• **WORK ORDER**
Please return only the lines from the one holding "taking advantage of" through the one holding "The current implementation", exactly as they appear in the records below, both ends included.

________

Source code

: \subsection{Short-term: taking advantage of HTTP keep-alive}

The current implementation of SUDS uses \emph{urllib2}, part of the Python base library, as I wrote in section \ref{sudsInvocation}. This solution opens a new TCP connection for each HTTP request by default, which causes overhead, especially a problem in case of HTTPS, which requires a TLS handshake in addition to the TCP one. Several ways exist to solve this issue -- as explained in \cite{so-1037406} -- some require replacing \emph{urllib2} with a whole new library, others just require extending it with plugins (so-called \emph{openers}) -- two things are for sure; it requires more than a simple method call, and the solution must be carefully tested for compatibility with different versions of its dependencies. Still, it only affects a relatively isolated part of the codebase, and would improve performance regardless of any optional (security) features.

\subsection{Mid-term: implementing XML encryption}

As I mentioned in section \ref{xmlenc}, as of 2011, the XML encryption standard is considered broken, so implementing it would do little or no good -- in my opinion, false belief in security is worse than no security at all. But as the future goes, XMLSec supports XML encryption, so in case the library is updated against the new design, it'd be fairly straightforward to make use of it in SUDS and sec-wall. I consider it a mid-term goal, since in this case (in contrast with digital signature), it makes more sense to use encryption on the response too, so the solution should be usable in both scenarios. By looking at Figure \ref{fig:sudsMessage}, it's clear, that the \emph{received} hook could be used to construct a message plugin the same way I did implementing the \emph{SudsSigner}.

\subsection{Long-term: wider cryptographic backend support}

________

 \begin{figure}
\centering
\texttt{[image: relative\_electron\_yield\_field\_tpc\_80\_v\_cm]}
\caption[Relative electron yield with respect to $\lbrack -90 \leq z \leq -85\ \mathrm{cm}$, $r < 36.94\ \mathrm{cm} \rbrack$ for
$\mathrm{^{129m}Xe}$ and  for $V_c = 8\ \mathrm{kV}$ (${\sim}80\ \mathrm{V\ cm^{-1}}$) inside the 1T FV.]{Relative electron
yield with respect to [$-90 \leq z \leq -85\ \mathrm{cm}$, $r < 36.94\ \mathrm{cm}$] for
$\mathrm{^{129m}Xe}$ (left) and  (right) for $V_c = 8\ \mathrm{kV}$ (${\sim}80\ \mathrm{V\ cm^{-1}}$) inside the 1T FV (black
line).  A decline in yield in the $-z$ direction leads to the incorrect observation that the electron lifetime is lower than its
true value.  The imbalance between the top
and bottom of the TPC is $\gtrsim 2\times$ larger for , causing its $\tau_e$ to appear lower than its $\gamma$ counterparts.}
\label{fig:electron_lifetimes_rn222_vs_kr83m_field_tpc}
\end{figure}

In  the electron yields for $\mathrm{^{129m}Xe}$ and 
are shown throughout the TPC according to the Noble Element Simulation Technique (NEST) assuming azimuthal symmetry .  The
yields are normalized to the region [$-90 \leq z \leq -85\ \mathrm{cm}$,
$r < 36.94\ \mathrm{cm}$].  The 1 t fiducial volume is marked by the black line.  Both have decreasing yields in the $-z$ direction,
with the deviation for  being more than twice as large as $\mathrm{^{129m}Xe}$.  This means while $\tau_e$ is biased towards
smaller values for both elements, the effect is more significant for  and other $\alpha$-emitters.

________

• **WORKED SOLUTION**
: \subsection{Short-term: taking advantage of HTTP keep-alive}

The current implementation of SUDS uses \emph{urllib2}, part of the Python base library, as I wrote in section \ref{sudsInvocation}. This solution opens a new TCP connection for each HTTP request by default, which causes overhead, especially a problem in case of HTTPS, which requires a TLS handshake in addition to the TCP one. Several ways exist to solve this issue -- as explained in \cite{so-1037406} -- some require replacing \emph{urllib2} with a whole new library, others just require extending it with plugins (so-called \emph{openers}) -- two things are for sure; it requires more than a simple method call, and the solution must be carefully tested for compatibility with different versions of its dependencies. Still, it only affects a relatively isolated part of the codebase, and would improve performance regardless of any optional (security) features.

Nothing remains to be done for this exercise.